Isabella parou de andar o encarou confusa.

— Porque especial ?

— Eu consigo ler o sorrisos das pessoas. — Deu de ombros. Isabella o encarou com surpresa, mas leve encantamento.

— Mesmo ? E o que o meu diz agora ? — Sorriu emocionada.

— Eu diria que apaixonada por mim. — Isabella deu uma risada alta. E ele continuou — Ou talvez esteja apenas emocionada.

Isabella caminhou até ele, confusa. E assutada, como ele fez isso ? Provavelmente foi algum chute ou algo assim. Mas assustador.

— Não se parece com o garoto que eu vi ontem na rua. — Sorriu — Eu gosto disso.

— Bella?

Ergueu a cabeça encarando a mãe na porta. Renner estava trajando um vestido verde claro, e tinha um pano nas mãos.

— Você tem que ir. — Sua voz saiu baixa, mas mostrava o quanto estava confusa e chateada.

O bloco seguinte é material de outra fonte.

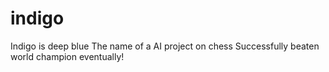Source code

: # indigo
Indigo is deep blue 
The name of a AI project on chess
Successfully beaten world champion eventually!
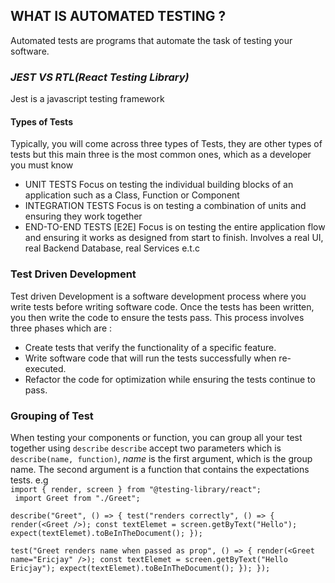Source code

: ## WHAT IS AUTOMATED TESTING ?
Automated tests are programs that automate the task of testing your software.

### *JEST VS RTL(React Testing Library)*
Jest is a javascript testing framework

#### Types of Tests
  Typically, you will come across three types of Tests, they are other types of tests but this main three is the most common ones, which as a developer you must know 
  - UNIT TESTS
   Focus on testing the individual building blocks of an application such as a Class, Function or Component
  -  INTEGRATION TESTS
   Focus is on testing a combination of units and ensuring they work together
  -  END-TO-END TESTS [E2E]
  Focus is on testing the entire application flow and ensuring it works as designed from start to finish.
  Involves a real UI, real Backend Database, real Services e.t.c 

### Test Driven Development <TDD>
Test driven Development is a software development process where you write tests before writing software code.
Once the tests has been written, you then write the code to ensure the tests pass. 
This process involves three phases which are : 
- Create tests that verify the functionality of a specific feature.
- Write software code that will run the tests successfully when re-executed.
- Refactor the code for optimization while ensuring the tests continue to pass.

### Grouping of Test
When testing your components or function, you can group all your test together using `describe`
`describe` accept two parameters which is `describe(name, function)`, *name* is the first argument, which is the group name. The second argument is a function that contains the expectations tests.
e.g  <br> `import { render, screen } from "@testing-library/react";`
<br> ` import Greet from "./Greet";`

`describe("Greet", () => {
     test("renders correctly", () => {
     render(<Greet />);
     const textElemet = screen.getByText("Hello");
     expect(textElemet).toBeInTheDocument();
  });`

  `test("Greet renders name when passed as prop", () => {
    render(<Greet name="Ericjay" />);
    const textElemet = screen.getByText("Hello Ericjay");
    expect(textElemet).toBeInTheDocument();
  });
});
`

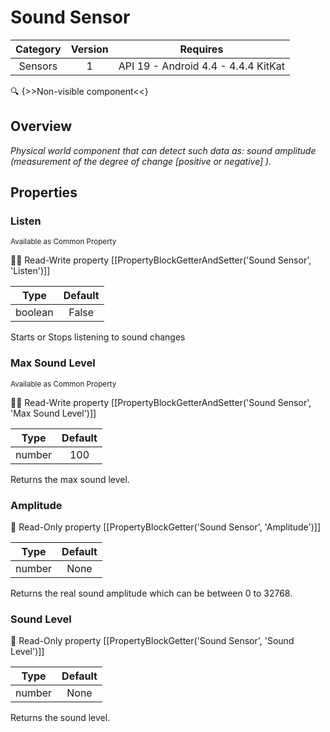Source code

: # Sound Sensor

| Category | Version | Requires |
|:--------:|:-------:|:--------:|
|Sensors|1|API 19 - Android 4.4 - 4.4.4 KitKat|

:mag: {>>Non-visible component<<}

## Overview

_Physical world component that can detect such data as: sound amplitude (measurement of the degree of change [positive or negative] )._

## Properties

### Listen

<small>Available as Common Property</small>

:eyes::pencil: Read-Write property
[[PropertyBlockGetterAndSetter('Sound Sensor', 'Listen')]]

| Type | Default |
|:----:|:-------:|
|boolean|False|

Starts or Stops listening to sound changes

### Max Sound Level

<small>Available as Common Property</small>

:eyes::pencil: Read-Write property
[[PropertyBlockGetterAndSetter('Sound Sensor', 'Max Sound Level')]]

| Type | Default |
|:----:|:-------:|
|number|100|

Returns the max sound level.

### Amplitude



:eyes: Read-Only property
[[PropertyBlockGetter('Sound Sensor', 'Amplitude')]]

| Type | Default |
|:----:|:-------:|
|number|None|

Returns the real sound amplitude which can be between 0 to 32768.

### Sound Level



:eyes: Read-Only property
[[PropertyBlockGetter('Sound Sensor', 'Sound Level')]]

| Type | Default |
|:----:|:-------:|
|number|None|

Returns the sound level.
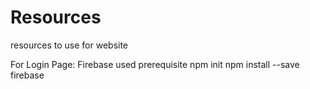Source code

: # Resources
resources to use for website

For Login Page:
Firebase used 
prerequisite
npm init
npm install --save firebase
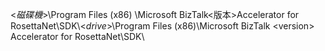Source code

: <span data-ttu-id="5ec3a-101">\<*磁碟機*\>\Program Files (x86) \Microsoft BizTalk\<版本\>Accelerator for RosettaNet\SDK\\</span><span class="sxs-lookup"><span data-stu-id="5ec3a-101">\<*drive*\>\Program Files (x86)\Microsoft BizTalk \<version\> Accelerator for RosettaNet\SDK\\</span></span>
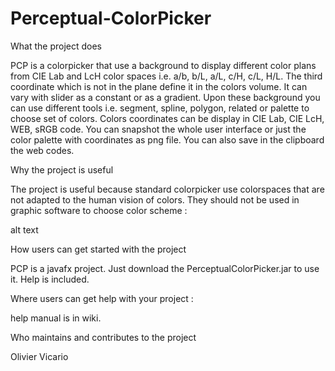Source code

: # Perceptual-ColorPicker


What the project does

PCP is a colorpicker that use a background to display different color plans from CIE Lab and LcH color spaces i.e. a/b, b/L, a/L, c/H, c/L, H/L. The third coordinate which is not in the plane define it in the colors volume. It can vary with slider as a constant or as a gradient. Upon these background you can use different tools i.e. segment, spline, polygon, related or palette to choose set of colors. Colors coordinates can be display in CIE Lab, CIE LcH, WEB, sRGB code. You can snapshot the whole user interface or just the color palette with coordinates as png file. You can also save in the clipboard the web codes.

Why the project is useful

The project is useful because standard colorpicker use colorspaces that are not adapted to the human vision of colors. They should not be used in graphic software to choose color scheme :

alt text

How users can get started with the project

PCP is a javafx project. Just download the PerceptualColorPicker.jar to use it. Help is included.

Where users can get help with your project :

help manual is in wiki.

Who maintains and contributes to the project

Olivier Vicario
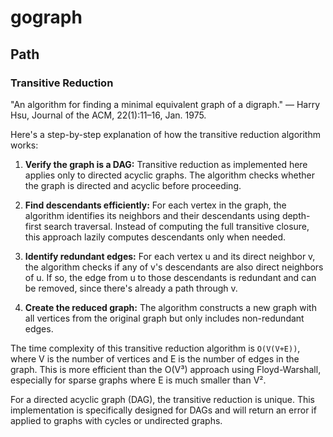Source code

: # gograph

## Path

### Transitive Reduction

"An algorithm for finding a minimal equivalent graph of a digraph." — Harry Hsu, Journal of the ACM, 22(1):11–16, Jan. 1975.

Here's a step-by-step explanation of how the transitive reduction algorithm works:

1. **Verify the graph is a DAG:** Transitive reduction as implemented here applies only to directed acyclic
   graphs. The algorithm checks whether the graph is directed and acyclic before proceeding.

2. **Find descendants efficiently:** For each vertex in the graph, the algorithm identifies its neighbors and
   their descendants using depth-first search traversal. Instead of computing the full transitive closure,
   this approach lazily computes descendants only when needed.

3. **Identify redundant edges:** For each vertex u and its direct neighbor v, the algorithm checks if any of
   v's descendants are also direct neighbors of u. If so, the edge from u to those descendants is redundant
   and can be removed, since there's already a path through v.

4. **Create the reduced graph:** The algorithm constructs a new graph with all vertices from the original
   graph but only includes non-redundant edges.

The time complexity of this transitive reduction algorithm is `O(V(V+E))`, where V is the number of vertices
and E is the number of edges in the graph. This is more efficient than the O(V³) approach using Floyd-Warshall,
especially for sparse graphs where E is much smaller than V².

For a directed acyclic graph (DAG), the transitive reduction is unique. This implementation is specifically
designed for DAGs and will return an error if applied to graphs with cycles or undirected graphs.
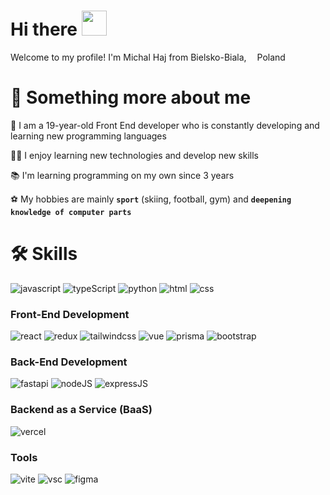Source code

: # Hi there <img src="https://media.giphy.com/media/hvRJCLFzcasrR4ia7z/giphy.gif" width="40px" height="40px">
Welcome to my profile! I'm Michal Haj from Bielsko-Biala, <img src="https://img.icons8.com/color/1048/poland-circular.png" width="13"/>Poland

# 🚀 Something more about me
🌱 I am a 19-year-old Front End developer who is constantly developing and learning new programming languages

👨‍💻 I enjoy learning new technologies and develop new skills

📚 I'm learning programming on my own since 3 years

⚽ My hobbies are mainly **`sport`** (skiing, football, gym) and **`deepening knowledge of computer parts`**

# 🛠️ Skills

![javascript](https://img.shields.io/badge/JavaScript-323330?style=for-the-badge&logo=javascript&logoColor=F7DF1E)
![typeScript](https://img.shields.io/badge/typescript-%23007ACC.svg?style=for-the-badge&logo=typescript&logoColor=white)
![python](https://img.shields.io/badge/Python-FFD43B?style=for-the-badge&logo=python&logoColor=blue)
![html](https://img.shields.io/badge/HTML5-E34F26?style=for-the-badge&logo=html5&logoColor=white)
![css](https://img.shields.io/badge/CSS3-1572B6?style=for-the-badge&logo=css3&logoColor=white)

###  Front-End Development

![react](https://img.shields.io/badge/React-20232A?style=for-the-badge&logo=react&logoColor=61DAFB)
![redux](https://img.shields.io/badge/Redux-593D88?style=for-the-badge&logo=redux&logoColor=white)
![tailwindcss](https://img.shields.io/badge/Tailwind_CSS-38B2AC?style=for-the-badge&logo=tailwind-css&logoColor=white)
![vue](https://img.shields.io/badge/Vue.js-35495E?style=for-the-badge&logo=vuedotjs&logoColor=4FC08D)
![prisma](https://img.shields.io/badge/Prisma-3982CE?style=for-the-badge&logo=Prisma&logoColor=white)
![bootstrap](https://img.shields.io/badge/Bootstrap-563D7C?style=for-the-badge&logo=bootstrap&logoColor=white)

### Back-End Development
![fastapi](https://img.shields.io/badge/fastapi-109989?style=for-the-badge&logo=FASTAPI&logoColor=white)
![nodeJS](https://img.shields.io/badge/node.js-6DA55F?style=for-the-badge&logo=node.js&logoColor=white)
![expressJS](https://img.shields.io/badge/Express.js-000000?style=for-the-badge&logo=express&logoColor=white)

### Backend as a Service (BaaS)

![vercel](https://img.shields.io/badge/Vercel-000000?style=for-the-badge&logo=Vercel&logoColor=white)

### Tools

![vite](https://img.shields.io/badge/Vite-B73BFE?style=for-the-badge&logo=vite&logoColor=FFD62E)
![vsc](	https://img.shields.io/badge/VSCode-0078D4?style=for-the-badge&logo=visual%20studio%20code&logoColor=white)
![figma](https://img.shields.io/badge/Figma-F24E1E?style=for-the-badge&logo=figma&logoColor=white)

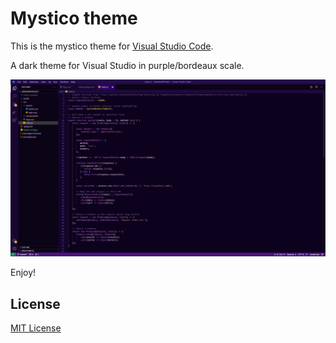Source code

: # Mystico theme

This is the mystico theme for [Visual Studio Code](http://code.visualstudio.com).

A dark theme for Visual Studio in purple/bordeaux scale.

![Screenshot](https://raw.githubusercontent.com/chibanti/mystico-purples-vscode-theme/master/images/screenshots/screenshot-1.png)

Enjoy!

## License

[MIT License](./LICENSE)
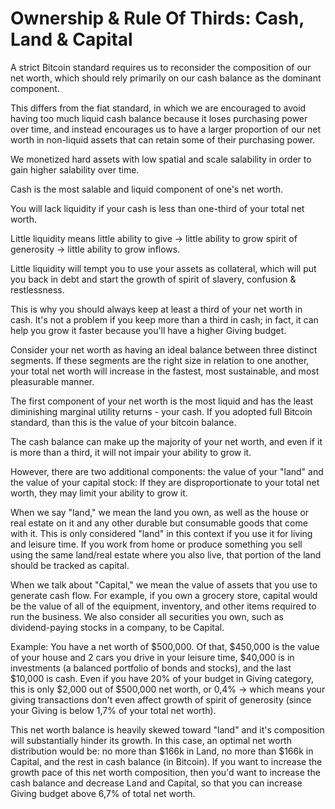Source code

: # Ownership & Rule Of Thirds: Cash, Land & Capital

A strict Bitcoin standard requires us to reconsider the composition of our net worth, which should rely primarily on our cash balance as the dominant component.

This differs from the fiat standard, in which we are encouraged to avoid having too much liquid cash balance because it loses purchasing power over time, and instead encourages us to have a larger proportion of our net worth in non-liquid assets that can retain some of their purchasing power.

We monetized hard assets with low spatial and scale salability in order to gain higher salability over time.

Cash is the most salable and liquid component of one's net worth.

You will lack liquidity if your cash is less than one-third of your total net worth.

Little liquidity means little ability to give -> little ability to grow spirit of generosity -> little ability to grow inflows.

Little liquidity will tempt you to use your assets as collateral, which will put you back in debt and start the growth of spirit of slavery, confusion & restlessness.

This is why you should always keep at least a third of your net worth in cash. It's not a problem if you keep more than a third in cash; in fact, it can help you grow it faster because you'll have a higher Giving budget.

Consider your net worth as having an ideal balance between three distinct segments. If these segments are the right size in relation to one another, your total net worth will increase in the fastest, most sustainable, and most pleasurable manner.

The first component of your net worth is the most liquid and has the least diminishing marginal utility returns - your cash. If you adopted full Bitcoin standard, than this is the value of your bitcoin balance.

The cash balance can make up the majority of your net worth, and even if it is more than a third, it will not impair your ability to grow it.

However, there are two additional components: the value of your "land" and the value of your capital stock: If they are disproportionate to your total net worth, they may limit your ability to grow it.

When we say "land," we mean the land you own, as well as the house or real estate on it and any other durable but consumable goods that come with it. This is only considered "land" in this context if you use it for living and leisure time. If you work from home or produce something you sell using the same land/real estate where you also live, that portion of the land should be tracked as capital.

When we talk about "Capital," we mean the value of assets that you use to generate cash flow. For example, if you own a grocery store, capital would be the value of all of the equipment, inventory, and other items required to run the business. We also consider all securities you own, such as dividend-paying stocks in a company, to be Capital.

Example: You have a net worth of $500,000. Of that, $450,000 is the value of your house and 2 cars you drive in your leisure time, $40,000 is in investments (a balanced portfolio of bonds and stocks), and the last $10,000 is cash. Even if you have 20% of your budget in Giving category, this is only $2,000 out of $500,000 net worth, or 0,4% -> which means your giving transactions don't even affect growth of spirit of generosity (since your Giving is below 1,7% of your total net worth).&#x20;

This net worth balance is heavily skewed toward "land" and it's composition will substantially hinder its growth. In this case, an optimal net worth distribution would be: no more than $166k in Land, no more than $166k in Capital, and the rest in cash balance (in Bitcoin). If you want to increase the growth pace of this net worth composition, then you'd want to increase the cash balance and decrease Land and Capital, so that you can increase Giving budget above 6,7% of total net worth.
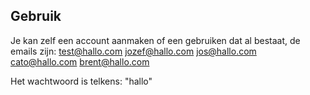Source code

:## Gebruik
Je kan zelf een account aanmaken of een gebruiken dat al bestaat, de emails zijn:
test@hallo.com
jozef@hallo.com
jos@hallo.com
cato@hallo.com
brent@hallo.com

Het wachtwoord is telkens: "hallo"
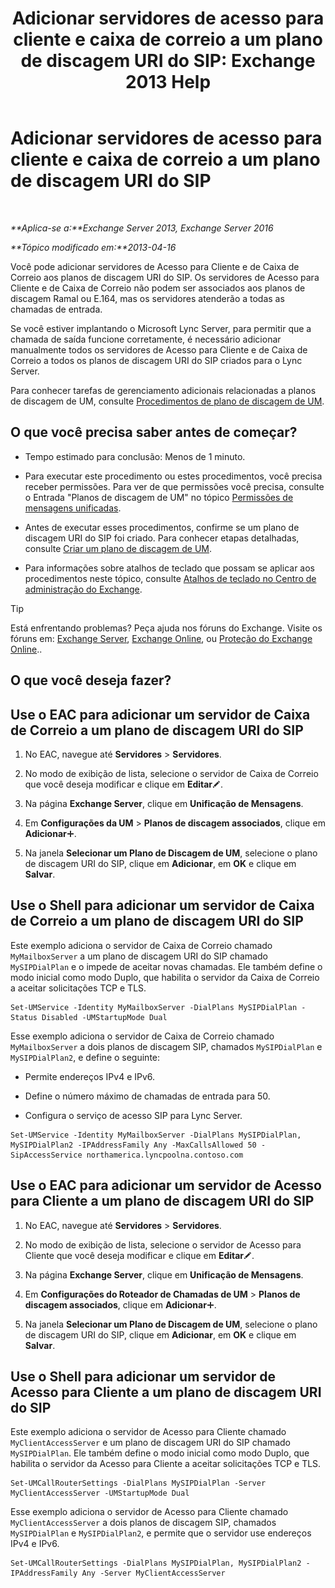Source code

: ﻿---
title: 'Adicionar servidores de acesso para cliente e caixa de correio a um plano de discagem URI do SIP: Exchange 2013 Help'
TOCTitle: Adicionar servidores de acesso para cliente e caixa de correio a um plano de discagem URI do SIP
ms:assetid: 17fed308-ff0d-4e61-b9f9-e6680b6eccaa
ms:mtpsurl: https://technet.microsoft.com/pt-br/library/Aa996399(v=EXCHG.150)
ms:contentKeyID: 52058791
ms.date: 05/22/2018
mtps_version: v=EXCHG.150
ms.translationtype: MT
---

# Adicionar servidores de acesso para cliente e caixa de correio a um plano de discagem URI do SIP

 

_**Aplica-se a:**Exchange Server 2013, Exchange Server 2016_

_**Tópico modificado em:**2013-04-16_

Você pode adicionar servidores de Acesso para Cliente e de Caixa de Correio aos planos de discagem URI do SIP. Os servidores de Acesso para Cliente e de Caixa de Correio não podem ser associados aos planos de discagem Ramal ou E.164, mas os servidores atenderão a todas as chamadas de entrada.

Se você estiver implantando o Microsoft Lync Server, para permitir que a chamada de saída funcione corretamente, é necessário adicionar manualmente todos os servidores de Acesso para Cliente e de Caixa de Correio a todos os planos de discagem URI do SIP criados para o Lync Server.

Para conhecer tarefas de gerenciamento adicionais relacionadas a planos de discagem de UM, consulte [Procedimentos de plano de discagem de UM](um-dial-plan-procedures-exchange-2013-help.md).

## O que você precisa saber antes de começar?

  - Tempo estimado para conclusão: Menos de 1 minuto.

  - Para executar este procedimento ou estes procedimentos, você precisa receber permissões. Para ver de que permissões você precisa, consulte o Entrada "Planos de discagem de UM" no tópico [Permissões de mensagens unificadas](unified-messaging-permissions-exchange-2013-help.md).

  - Antes de executar esses procedimentos, confirme se um plano de discagem URI do SIP foi criado. Para conhecer etapas detalhadas, consulte [Criar um plano de discagem de UM](create-a-um-dial-plan-exchange-2013-help.md).

  - Para informações sobre atalhos de teclado que possam se aplicar aos procedimentos neste tópico, consulte [Atalhos de teclado no Centro de administração do Exchange](keyboard-shortcuts-in-the-exchange-admin-center-exchange-online-protection-help.md).


> [!TIP]
> Está enfrentando problemas? Peça ajuda nos fóruns do Exchange. Visite os fóruns em: <A href="https://go.microsoft.com/fwlink/p/?linkid=60612">Exchange Server</A>, <A href="https://go.microsoft.com/fwlink/p/?linkid=267542">Exchange Online</A>, ou <A href="https://go.microsoft.com/fwlink/p/?linkid=285351">Proteção do Exchange Online</A>..



## O que você deseja fazer?

## Use o EAC para adicionar um servidor de Caixa de Correio a um plano de discagem URI do SIP

1.  No EAC, navegue até **Servidores** \> **Servidores**.

2.  No modo de exibição de lista, selecione o servidor de Caixa de Correio que você deseja modificar e clique em **Editar**![Ícone de edição](images/JJ218640.6f53ccb2-1f13-4c02-bea0-30690e6ea71d(EXCHG.150).gif "Ícone de edição").

3.  Na página **Exchange Server**, clique em **Unificação de Mensagens**.

4.  Em **Configurações da UM** \> **Planos de discagem associados**, clique em **Adicionar**![Ícone Adicionar](images/JJ218640.c1e75329-d6d7-4073-a27d-498590bbb558(EXCHG.150).gif "Ícone Adicionar").

5.  Na janela **Selecionar um Plano de Discagem de UM**, selecione o plano de discagem URI do SIP, clique em **Adicionar**, em **OK** e clique em **Salvar**.

## Use o Shell para adicionar um servidor de Caixa de Correio a um plano de discagem URI do SIP

Este exemplo adiciona o servidor de Caixa de Correio chamado `MyMailboxServer` a um plano de discagem URI do SIP chamado `MySIPDialPlan` e o impede de aceitar novas chamadas. Ele também define o modo inicial como modo Duplo, que habilita o servidor da Caixa de Correio a aceitar solicitações TCP e TLS.

    Set-UMService -Identity MyMailboxServer -DialPlans MySIPDialPlan -Status Disabled -UMStartupMode Dual

Esse exemplo adiciona o servidor de Caixa de Correio chamado `MyMailboxServer` a dois planos de discagem SIP, chamados `MySIPDialPlan` e `MySIPDialPlan2`, e define o seguinte:

  - Permite endereços IPv4 e IPv6.

  - Define o número máximo de chamadas de entrada para 50.

  - Configura o serviço de acesso SIP para Lync Server.

<!-- end list -->

    Set-UMService -Identity MyMailboxServer -DialPlans MySIPDialPlan, MySIPDialPlan2 -IPAddressFamily Any -MaxCallsAllowed 50 -SipAccessService northamerica.lyncpoolna.contoso.com

## Use o EAC para adicionar um servidor de Acesso para Cliente a um plano de discagem URI do SIP

1.  No EAC, navegue até **Servidores** \> **Servidores**.

2.  No modo de exibição de lista, selecione o servidor de Acesso para Cliente que você deseja modificar e clique em **Editar**![Ícone de edição](images/JJ218640.6f53ccb2-1f13-4c02-bea0-30690e6ea71d(EXCHG.150).gif "Ícone de edição").

3.  Na página **Exchange Server**, clique em **Unificação de Mensagens**.

4.  Em **Configurações do Roteador de Chamadas de UM** \> **Planos de discagem associados**, clique em **Adicionar**![Ícone Adicionar](images/JJ218640.c1e75329-d6d7-4073-a27d-498590bbb558(EXCHG.150).gif "Ícone Adicionar").

5.  Na janela **Selecionar um Plano de Discagem de UM**, selecione o plano de discagem URI do SIP, clique em **Adicionar**, em **OK** e clique em **Salvar**.

## Use o Shell para adicionar um servidor de Acesso para Cliente a um plano de discagem URI do SIP

Este exemplo adiciona o servidor de Acesso para Cliente chamado `MyClientAccessServer` e um plano de discagem URI do SIP chamado `MySIPDialPlan`. Ele também define o modo inicial como modo Duplo, que habilita o servidor da Acesso para Cliente a aceitar solicitações TCP e TLS.

    Set-UMCallRouterSettings -DialPlans MySIPDialPlan -Server MyClientAccessServer -UMStartupMode Dual

Esse exemplo adiciona o servidor de Acesso para Cliente chamado `MyClientAccessServer` a dois planos de discagem SIP, chamados `MySIPDialPlan` e `MySIPDialPlan2`, e permite que o servidor use endereços IPv4 e IPv6.

    Set-UMCallRouterSettings -DialPlans MySIPDialPlan, MySIPDialPlan2 -IPAddressFamily Any -Server MyClientAccessServer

— Tudo bem. — Murmurou vendo a mãe sair rapidamente da porta do quarto. Enzo a olhou confusa.

— Ir para onde ?

— Ao palácio.

O menino arregalou os olhos assustado.

— Não fique assim — Sussurrou — Não tem nada haver com você.

— Como não ?

— Apenas não. — Encerrou com a voz dura. — Deixe-me trocar de roupa. Falo contigo logo mais.

O menino assentiu saindo do quarto. Ainda com medo, ele sentiu no fundo do coração que era por causa dele, mas resolveu não chorar por enquanto. Ele gostava dela, foi a única pessoa que se importou com ele em três anos quando o pai morreu.

Primeiro foi a mãe, que o deixou quando tinha apenas seis anos. E depois passou a viver com o pai que sabia somente jogar, e deixá-lo com fome. Mas quando ele morreu, teve que e virar como podia.

Isabella acabou de abotoar seu vestido na frente e em seguida colocou uma capa pesada. Apesar do sol, fazia uma brisa gelada. Prendeu os longos cabelos castanhos para o alto, deixando sua franja de lado.

Suspirou pesadamente e desceu as escadas. O pai estava sentado na mesa onde costumava ler ou assinar seus documentos, a mãe estava sentada no sofá, as linhas de costura entre seus dedos e ela cantarolava algo que Bella não ouviu.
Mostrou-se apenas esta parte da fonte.